La SAEA exige qu’un tiers du travail soit effectué par des salariés indigènes, mais le gouvernement ne vérifie presque jamais si ses propres règles sont respectées. Seuls quatre audits ont été réalisés depuis 2016, selon le Globe et Mail.

Autrement dit, Ottawa ne se donne pas les moyens de vérifier si son généreux programme profite aux personnes qu’il est censé aider. Comment ces entrepreneurs redonnent-ils à leurs communautés ? En font-ils vraiment partie ?

Vendredi, mes collègues Joël-Denis Bellavance et Mylène Crête révélaient qu’une autre entreprise était tombée dans la brèche : Advanced Chippewa Technologies Inc., avec ses quatre employés et sa résidence privée qui lui sert de siège social à Ottawa, a gagné 134 millions en bourse fédérale. contrats depuis 2004…

Fondamentalement, l’entreprise revend du matériel informatique et des logiciels aux ministères pour le compte d’acteurs majeurs comme Apple, IBM et Microsoft.

Encore une fois : comment cela aide-t-il les peuples autochtones à travers le pays ?

Ne les prive-t-on pas plutôt d’opportunités en permettant à une poignée d’entrepreneurs d’empocher les millions de dollars qui leur étaient destinés ?

Beaucoup en sont convaincus. L’année dernière, plus de 50 institutions financières autochtones ont averti Ottawa que la SAEA encourageait le recours à des « sociétés écrans » pour obtenir des contrats, au détriment des entreprises autochtones légitimes.

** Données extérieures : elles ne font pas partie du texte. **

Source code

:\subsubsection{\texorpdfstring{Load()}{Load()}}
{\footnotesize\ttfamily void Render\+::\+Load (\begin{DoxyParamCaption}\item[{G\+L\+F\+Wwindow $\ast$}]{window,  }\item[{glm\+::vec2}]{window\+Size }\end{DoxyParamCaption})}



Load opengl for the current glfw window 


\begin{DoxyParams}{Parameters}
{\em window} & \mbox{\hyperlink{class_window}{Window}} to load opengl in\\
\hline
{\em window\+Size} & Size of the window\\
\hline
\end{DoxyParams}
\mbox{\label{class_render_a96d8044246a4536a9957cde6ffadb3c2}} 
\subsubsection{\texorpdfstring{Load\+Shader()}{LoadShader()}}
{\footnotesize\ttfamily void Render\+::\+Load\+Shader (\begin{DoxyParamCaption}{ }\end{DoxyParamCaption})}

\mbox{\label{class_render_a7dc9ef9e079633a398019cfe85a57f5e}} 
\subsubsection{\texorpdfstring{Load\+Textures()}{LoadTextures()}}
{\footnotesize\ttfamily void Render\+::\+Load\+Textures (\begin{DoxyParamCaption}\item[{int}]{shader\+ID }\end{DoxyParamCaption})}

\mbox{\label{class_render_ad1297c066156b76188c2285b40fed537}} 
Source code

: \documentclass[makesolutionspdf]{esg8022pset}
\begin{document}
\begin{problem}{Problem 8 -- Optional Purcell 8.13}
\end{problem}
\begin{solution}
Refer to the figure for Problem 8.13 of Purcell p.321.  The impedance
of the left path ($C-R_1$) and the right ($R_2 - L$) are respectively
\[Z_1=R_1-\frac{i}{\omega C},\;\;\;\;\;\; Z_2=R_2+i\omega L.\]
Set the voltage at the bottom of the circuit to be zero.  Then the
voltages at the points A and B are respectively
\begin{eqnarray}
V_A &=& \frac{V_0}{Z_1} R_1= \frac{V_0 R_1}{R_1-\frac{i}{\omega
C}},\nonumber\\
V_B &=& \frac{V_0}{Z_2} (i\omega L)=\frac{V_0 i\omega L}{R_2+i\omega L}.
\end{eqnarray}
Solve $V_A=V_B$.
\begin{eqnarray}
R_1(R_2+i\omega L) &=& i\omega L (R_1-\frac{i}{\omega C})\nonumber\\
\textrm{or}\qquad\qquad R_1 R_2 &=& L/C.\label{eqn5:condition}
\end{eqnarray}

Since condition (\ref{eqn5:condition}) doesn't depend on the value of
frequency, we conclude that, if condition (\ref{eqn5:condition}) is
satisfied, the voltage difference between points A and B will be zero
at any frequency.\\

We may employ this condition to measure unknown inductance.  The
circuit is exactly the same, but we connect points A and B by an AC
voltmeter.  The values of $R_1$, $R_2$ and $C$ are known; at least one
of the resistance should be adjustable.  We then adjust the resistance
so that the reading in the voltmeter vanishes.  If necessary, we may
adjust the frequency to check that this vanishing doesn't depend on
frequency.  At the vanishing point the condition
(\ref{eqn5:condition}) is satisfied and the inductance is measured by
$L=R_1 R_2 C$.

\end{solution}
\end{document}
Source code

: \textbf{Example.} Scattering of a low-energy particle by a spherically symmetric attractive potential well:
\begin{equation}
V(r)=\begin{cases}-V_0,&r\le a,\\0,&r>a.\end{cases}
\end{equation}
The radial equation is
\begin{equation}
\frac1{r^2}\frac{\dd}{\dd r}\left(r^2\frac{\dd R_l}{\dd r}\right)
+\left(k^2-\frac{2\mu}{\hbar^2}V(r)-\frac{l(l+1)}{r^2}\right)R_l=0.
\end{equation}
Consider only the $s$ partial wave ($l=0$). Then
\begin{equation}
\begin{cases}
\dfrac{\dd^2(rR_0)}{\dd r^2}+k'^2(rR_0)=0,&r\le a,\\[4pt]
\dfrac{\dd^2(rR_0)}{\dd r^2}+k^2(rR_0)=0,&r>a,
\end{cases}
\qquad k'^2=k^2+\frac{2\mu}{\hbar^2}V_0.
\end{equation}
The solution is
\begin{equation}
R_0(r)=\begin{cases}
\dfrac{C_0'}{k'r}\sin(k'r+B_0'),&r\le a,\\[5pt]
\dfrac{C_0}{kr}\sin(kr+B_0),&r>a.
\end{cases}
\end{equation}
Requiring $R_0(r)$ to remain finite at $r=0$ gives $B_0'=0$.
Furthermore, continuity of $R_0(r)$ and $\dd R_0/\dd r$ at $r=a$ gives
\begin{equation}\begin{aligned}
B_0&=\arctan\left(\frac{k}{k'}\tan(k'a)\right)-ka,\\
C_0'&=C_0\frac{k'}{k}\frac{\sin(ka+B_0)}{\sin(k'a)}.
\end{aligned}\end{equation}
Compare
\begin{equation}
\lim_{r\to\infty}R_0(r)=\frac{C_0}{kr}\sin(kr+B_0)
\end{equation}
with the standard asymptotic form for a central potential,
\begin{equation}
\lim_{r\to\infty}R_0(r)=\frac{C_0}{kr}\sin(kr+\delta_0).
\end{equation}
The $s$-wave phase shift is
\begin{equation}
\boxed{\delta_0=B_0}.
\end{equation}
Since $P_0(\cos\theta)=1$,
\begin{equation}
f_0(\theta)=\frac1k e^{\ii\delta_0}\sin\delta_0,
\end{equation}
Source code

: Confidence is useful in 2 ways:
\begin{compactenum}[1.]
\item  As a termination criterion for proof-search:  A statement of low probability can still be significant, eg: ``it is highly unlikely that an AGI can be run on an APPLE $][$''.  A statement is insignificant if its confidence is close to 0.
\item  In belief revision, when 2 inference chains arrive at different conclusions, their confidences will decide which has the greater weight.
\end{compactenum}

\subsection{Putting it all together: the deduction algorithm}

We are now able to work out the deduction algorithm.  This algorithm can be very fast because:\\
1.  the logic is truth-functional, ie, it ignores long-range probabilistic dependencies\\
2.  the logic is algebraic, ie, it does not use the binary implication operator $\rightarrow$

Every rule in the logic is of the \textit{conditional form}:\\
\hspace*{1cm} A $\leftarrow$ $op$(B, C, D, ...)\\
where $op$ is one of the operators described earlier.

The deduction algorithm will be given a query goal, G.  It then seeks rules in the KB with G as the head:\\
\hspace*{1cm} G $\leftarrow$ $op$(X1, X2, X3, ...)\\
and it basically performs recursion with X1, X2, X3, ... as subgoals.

Ajoutez à cela le fait que le gouvernement permet à presque tout le monde de s’inscrire à son Répertoire des entreprises autochtones (par exemple Guillaume Carle) et ainsi d’avoir accès aux contrats destinés aux Inuits, Métis et Premières Nations de ce pays…

La ministre canadienne des Services aux Autochtones, Patty Hajdu, a annoncé un examen majeur de la SAEA. Ce n’est pas trop tôt. Il est grand temps de boucher les failles de cette stratégie bienveillante, certes, mais scandaleusement imparfaite.